Your instructions ->
Repeat the lines below exactly as written, please, from the line with "kinds of services.|" to the line with "## Settings Information", both lines included, and no others.

BEGIN

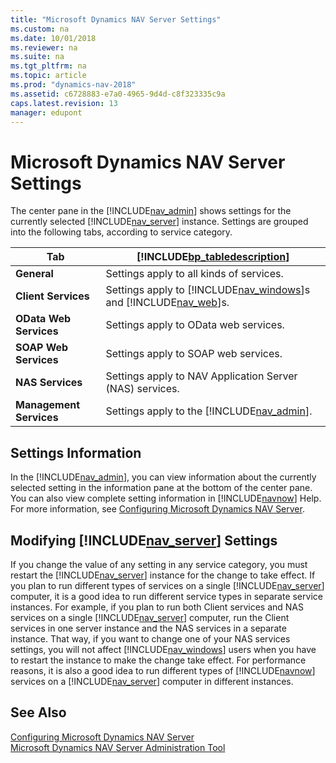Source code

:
 ```yaml
---
title: "Microsoft Dynamics NAV Server Settings"
ms.custom: na
ms.date: 10/01/2018
ms.reviewer: na
ms.suite: na
ms.tgt_pltfrm: na
ms.topic: article
ms.prod: "dynamics-nav-2018"
ms.assetid: c6728883-e7a0-4965-9d4d-c8f323335c9a
caps.latest.revision: 13
manager: edupont
---
```

# Microsoft Dynamics NAV Server Settings
The center pane in the [!INCLUDE[nav_admin](includes/nav_admin_md.md)] shows settings for the currently selected [!INCLUDE[nav_server](includes/nav_server_md.md)] instance. Settings are grouped into the following tabs, according to service category.  
  
|Tab|[!INCLUDE[bp_tabledescription](includes/bp_tabledescription_md.md)]|  
|---------|---------------------------------------|  
|**General**|Settings apply to all kinds of services.|  
|**Client Services**|Settings apply to [!INCLUDE[nav_windows](includes/nav_windows_md.md)]s and [!INCLUDE[nav_web](includes/nav_web_md.md)]s.|  
|**OData Web Services**|Settings apply to OData web services.|  
|**SOAP Web Services**|Settings apply to SOAP web services.|  
|**NAS Services**|Settings apply to NAV Application Server \(NAS\) services.|  
|**Management Services**|Settings apply to the [!INCLUDE[nav_admin](includes/nav_admin_md.md)].|  
  
## Settings Information  
 In the [!INCLUDE[nav_admin](includes/nav_admin_md.md)], you can view information about the currently selected setting in the information pane at the bottom of the center pane. You can also view complete setting information in [!INCLUDE[navnow](includes/navnow_md.md)] Help. For more information, see [Configuring Microsoft Dynamics NAV Server](Configuring-Microsoft-Dynamics-NAV-Server.md).  
  
## Modifying [!INCLUDE[nav_server](includes/nav_server_md.md)] Settings  
 If you change the value of any setting in any service category, you must restart the [!INCLUDE[nav_server](includes/nav_server_md.md)] instance for the change to take effect. If you plan to run different types of services on a single [!INCLUDE[nav_server](includes/nav_server_md.md)] computer, it is a good idea to run different service types in separate service instances. For example, if you plan to run both Client services and NAS services on a single [!INCLUDE[nav_server](includes/nav_server_md.md)] computer, run the Client services in one server instance and the NAS services in a separate instance. That way, if you want to change one of your NAS services settings, you will not affect [!INCLUDE[nav_windows](includes/nav_windows_md.md)] users when you have to restart the instance to make the change take effect. For performance reasons, it is also a good idea to run different types of [!INCLUDE[navnow](includes/navnow_md.md)] services on a [!INCLUDE[nav_server](includes/nav_server_md.md)] computer in different instances.  
  
## See Also  
 [Configuring Microsoft Dynamics NAV Server](Configuring-Microsoft-Dynamics-NAV-Server.md)   
 [Microsoft Dynamics NAV Server Administration Tool](Microsoft-Dynamics-NAV-Server-Administration-Tool.md)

END

Your solution ->
|**General**|Settings apply to all kinds of services.|  
|**Client Services**|Settings apply to [!INCLUDE[nav_windows](includes/nav_windows_md.md)]s and [!INCLUDE[nav_web](includes/nav_web_md.md)]s.|  
|**OData Web Services**|Settings apply to OData web services.|  
|**SOAP Web Services**|Settings apply to SOAP web services.|  
|**NAS Services**|Settings apply to NAV Application Server \(NAS\) services.|  
|**Management Services**|Settings apply to the [!INCLUDE[nav_admin](includes/nav_admin_md.md)].|  
  
## Settings Information  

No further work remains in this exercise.